• Your task: Which of the lines below hold "stories"? Please return each one.

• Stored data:
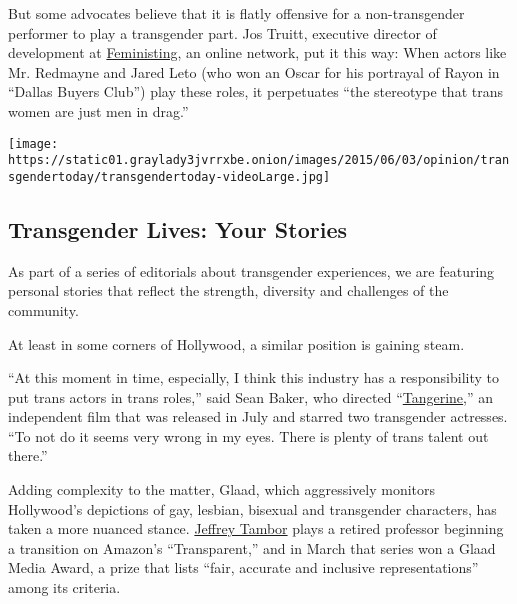 But some advocates believe that it is flatly offensive for a
non-transgender performer to play a transgender part. Jos Truitt,
executive director of development at
\href{http://feministing.com/2014/01/13/the-golden-globes-give-jared-leto-an-award-for-playing-a-trans-woman-because-hollywood-is-terrible/}{Feministing},
an online network, put it this way: When actors like Mr. Redmayne and
Jared Leto (who won an Oscar for his portrayal of Rayon in ``Dallas
Buyers Club'') play these roles, it perpetuates ``the stereotype that
trans women are just men in drag.''

\href{https://www.nytimes3xbfgragh.onion/interactive/2015/opinion/transgender-today-your-stories.html}{}

\texttt{[image: https://static01.graylady3jvrrxbe.onion/images/2015/06/03/opinion/transgendertoday/transgendertoday-videoLarge.jpg]}

\hypertarget{transgender-lives-your-stories}{%
\subsection{Transgender Lives: Your
Stories}\label{transgender-lives-your-stories}}

As part of a series of editorials about transgender experiences, we are
featuring personal stories that reflect the strength, diversity and
challenges of the community.

At least in some corners of Hollywood, a similar position is gaining
steam.

``At this moment in time, especially, I think this industry has a
responsibility to put trans actors in trans roles,'' said Sean Baker,
who directed
``\href{http://www.nytimes3xbfgragh.onion/2015/07/10/movies/review-tangerine-a-madcap-buddy-picture-about-transgender-prostitutes.html}{Tangerine},''
an independent film that was released in July and starred two
transgender actresses. ``To not do it seems very wrong in my eyes. There
is plenty of trans talent out there.''

Adding complexity to the matter, Glaad, which aggressively monitors
Hollywood's depictions of gay, lesbian, bisexual and transgender
characters, has taken a more nuanced stance.
\href{http://www.nytimes3xbfgragh.onion/2014/09/27/arts/television/transparent-with-jeffrey-tambor-begins-on-amazon.html}{Jeffrey
Tambor} plays a retired professor beginning a transition on Amazon's
``Transparent,'' and in March that series won a Glaad Media Award, a
prize that lists ``fair, accurate and inclusive representations'' among
its criteria.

• Output below:
\href{https://www.nytimes3xbfgragh.onion/interactive/2015/opinion/transgender-today-your-stories.html}{}
\hypertarget{transgender-lives-your-stories}{%
Stories}\label{transgender-lives-your-stories}}
featuring personal stories that reflect the strength, diversity and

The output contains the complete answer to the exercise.